I also did a number on my newest therapist. I took a 300+ question personality inventory (no doubt some version of the MMPI). It has those great questions that you aren’t supposed to over-analyze like, “Do you like mechanics magazines?” “Do you want to be a florist?” “Do you want to be a singer?” Then there are the questions that (unless, I guess, you ARE hearing voices) you can see right through: “Do you hear voices?” “Do voices tell you to harm others?” “Do you hallucinate?” You name it. When my therapist scored my test, she was “extremely concerned.” It wasn’t that she’d found any new maladies, however, according to the test, I was extremely depressed and extremely anxious (I also had a moderately big “paranoia” peak, but she attributed that to things that had actually happened to me. Ha ha). I almost said, “I told you that the first day I was here.” But she went on to explain that she knew I was anxious and depressed but thought that my medications were “controlling it better.” Yikes.

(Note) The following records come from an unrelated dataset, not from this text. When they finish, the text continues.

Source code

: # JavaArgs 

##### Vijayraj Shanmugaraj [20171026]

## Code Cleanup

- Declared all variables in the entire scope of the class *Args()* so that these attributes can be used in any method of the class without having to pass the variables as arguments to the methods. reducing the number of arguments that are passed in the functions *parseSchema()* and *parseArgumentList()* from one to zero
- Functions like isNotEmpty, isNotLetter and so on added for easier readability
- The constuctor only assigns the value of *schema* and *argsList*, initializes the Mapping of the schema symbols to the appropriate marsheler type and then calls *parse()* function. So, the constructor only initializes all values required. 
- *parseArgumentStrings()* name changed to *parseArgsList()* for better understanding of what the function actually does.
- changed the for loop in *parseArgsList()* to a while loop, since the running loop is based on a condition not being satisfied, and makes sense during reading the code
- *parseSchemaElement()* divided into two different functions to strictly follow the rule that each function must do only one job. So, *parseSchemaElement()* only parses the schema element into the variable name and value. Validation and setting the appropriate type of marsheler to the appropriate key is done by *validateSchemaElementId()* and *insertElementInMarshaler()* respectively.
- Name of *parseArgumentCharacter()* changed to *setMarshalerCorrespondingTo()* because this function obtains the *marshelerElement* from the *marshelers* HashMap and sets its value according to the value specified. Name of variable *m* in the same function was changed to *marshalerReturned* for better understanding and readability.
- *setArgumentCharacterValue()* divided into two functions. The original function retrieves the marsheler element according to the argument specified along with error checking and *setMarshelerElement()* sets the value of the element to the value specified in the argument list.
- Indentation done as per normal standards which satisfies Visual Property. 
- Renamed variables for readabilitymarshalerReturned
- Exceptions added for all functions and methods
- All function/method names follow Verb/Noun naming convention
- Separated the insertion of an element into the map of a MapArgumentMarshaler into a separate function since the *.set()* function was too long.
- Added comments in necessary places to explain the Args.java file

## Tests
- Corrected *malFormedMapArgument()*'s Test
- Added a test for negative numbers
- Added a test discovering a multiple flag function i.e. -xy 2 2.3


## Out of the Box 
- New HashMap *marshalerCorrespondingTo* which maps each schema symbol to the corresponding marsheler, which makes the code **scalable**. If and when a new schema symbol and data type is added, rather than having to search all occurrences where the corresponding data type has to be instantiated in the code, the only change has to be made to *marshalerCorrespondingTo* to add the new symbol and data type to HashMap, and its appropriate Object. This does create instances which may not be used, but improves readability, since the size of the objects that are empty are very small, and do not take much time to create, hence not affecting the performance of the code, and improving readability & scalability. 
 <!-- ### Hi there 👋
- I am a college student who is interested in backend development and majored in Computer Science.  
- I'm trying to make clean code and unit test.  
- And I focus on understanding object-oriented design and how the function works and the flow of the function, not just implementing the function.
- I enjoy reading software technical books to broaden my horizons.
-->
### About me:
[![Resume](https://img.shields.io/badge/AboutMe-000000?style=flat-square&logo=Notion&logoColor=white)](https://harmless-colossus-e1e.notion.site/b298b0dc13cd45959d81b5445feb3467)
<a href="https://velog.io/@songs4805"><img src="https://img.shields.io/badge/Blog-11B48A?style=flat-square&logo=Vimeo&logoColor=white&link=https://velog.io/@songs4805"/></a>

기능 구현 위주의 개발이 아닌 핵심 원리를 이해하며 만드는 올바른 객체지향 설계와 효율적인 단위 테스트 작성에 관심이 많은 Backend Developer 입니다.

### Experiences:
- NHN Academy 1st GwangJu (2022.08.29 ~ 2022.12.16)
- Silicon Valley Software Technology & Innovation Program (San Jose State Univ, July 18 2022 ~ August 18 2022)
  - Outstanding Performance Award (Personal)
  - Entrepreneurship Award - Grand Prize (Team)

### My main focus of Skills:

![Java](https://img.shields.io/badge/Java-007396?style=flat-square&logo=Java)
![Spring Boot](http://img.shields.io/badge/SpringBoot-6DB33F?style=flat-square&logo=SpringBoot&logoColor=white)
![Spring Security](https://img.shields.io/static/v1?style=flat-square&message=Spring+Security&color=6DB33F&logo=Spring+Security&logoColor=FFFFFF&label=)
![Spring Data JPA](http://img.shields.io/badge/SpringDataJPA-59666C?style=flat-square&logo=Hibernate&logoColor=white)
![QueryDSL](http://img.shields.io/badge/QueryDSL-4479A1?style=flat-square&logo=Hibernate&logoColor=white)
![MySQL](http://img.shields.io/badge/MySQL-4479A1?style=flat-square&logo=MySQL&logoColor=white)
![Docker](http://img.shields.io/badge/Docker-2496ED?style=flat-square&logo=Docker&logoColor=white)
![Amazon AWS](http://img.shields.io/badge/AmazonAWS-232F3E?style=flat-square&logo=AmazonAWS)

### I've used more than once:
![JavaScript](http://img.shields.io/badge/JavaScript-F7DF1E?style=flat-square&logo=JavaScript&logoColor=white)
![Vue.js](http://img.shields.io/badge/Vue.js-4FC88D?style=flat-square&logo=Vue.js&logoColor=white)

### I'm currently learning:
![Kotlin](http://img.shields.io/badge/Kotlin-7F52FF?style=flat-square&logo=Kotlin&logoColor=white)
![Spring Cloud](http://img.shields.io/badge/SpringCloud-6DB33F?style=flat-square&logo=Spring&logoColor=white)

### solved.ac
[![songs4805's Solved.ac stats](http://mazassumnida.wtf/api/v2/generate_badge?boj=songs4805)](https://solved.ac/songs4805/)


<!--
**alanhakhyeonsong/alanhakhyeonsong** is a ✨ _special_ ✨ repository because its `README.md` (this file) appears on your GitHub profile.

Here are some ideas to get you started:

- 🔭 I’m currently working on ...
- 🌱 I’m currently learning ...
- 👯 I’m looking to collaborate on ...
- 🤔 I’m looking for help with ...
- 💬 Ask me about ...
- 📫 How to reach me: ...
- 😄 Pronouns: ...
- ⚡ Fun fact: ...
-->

So I’ve found my “mysterious” facet. I am apparently just well-groomed enough, just well-spoken enough and just humorous enough that even the pros haven’t understood that for the bulk of the past three years it has taken a gargantuan effort just to get out of bed in the morning; that often I’ve just moved about like a zombie and most of the time someone could ask me and I couldn’t tell them any compelling reasons to live. And that isn’t a cry for help – I’m too much of a guilt-monger to not “live” (even during the times it seems like it would be an enormous relief to somehow disappear). I am beginning to understand that my last therapist (the head of the in-patient psych ward at a major hospital) probably did NOT get it. That’s not to say that she didn’t understand that something was wrong with me and that she didn’t have good behavioral modification suggestions or whatnot; she’s a very good counselor. I was already of that opinion and had it strengthened when I found she’d actually admit when she didn’t know what to do for me. But I believe now that she had NO IDEA how depressed I was. So now I can inadvertently fool the people who I desperately need to help me, which is SOOO useful. And many others around me think I need to just “buck up” and “get over it.” Even those individuals you’d think would understand (because of their own experiences) do not get it.
Beware what you ask for. You may receive it and it may bite you in the ass.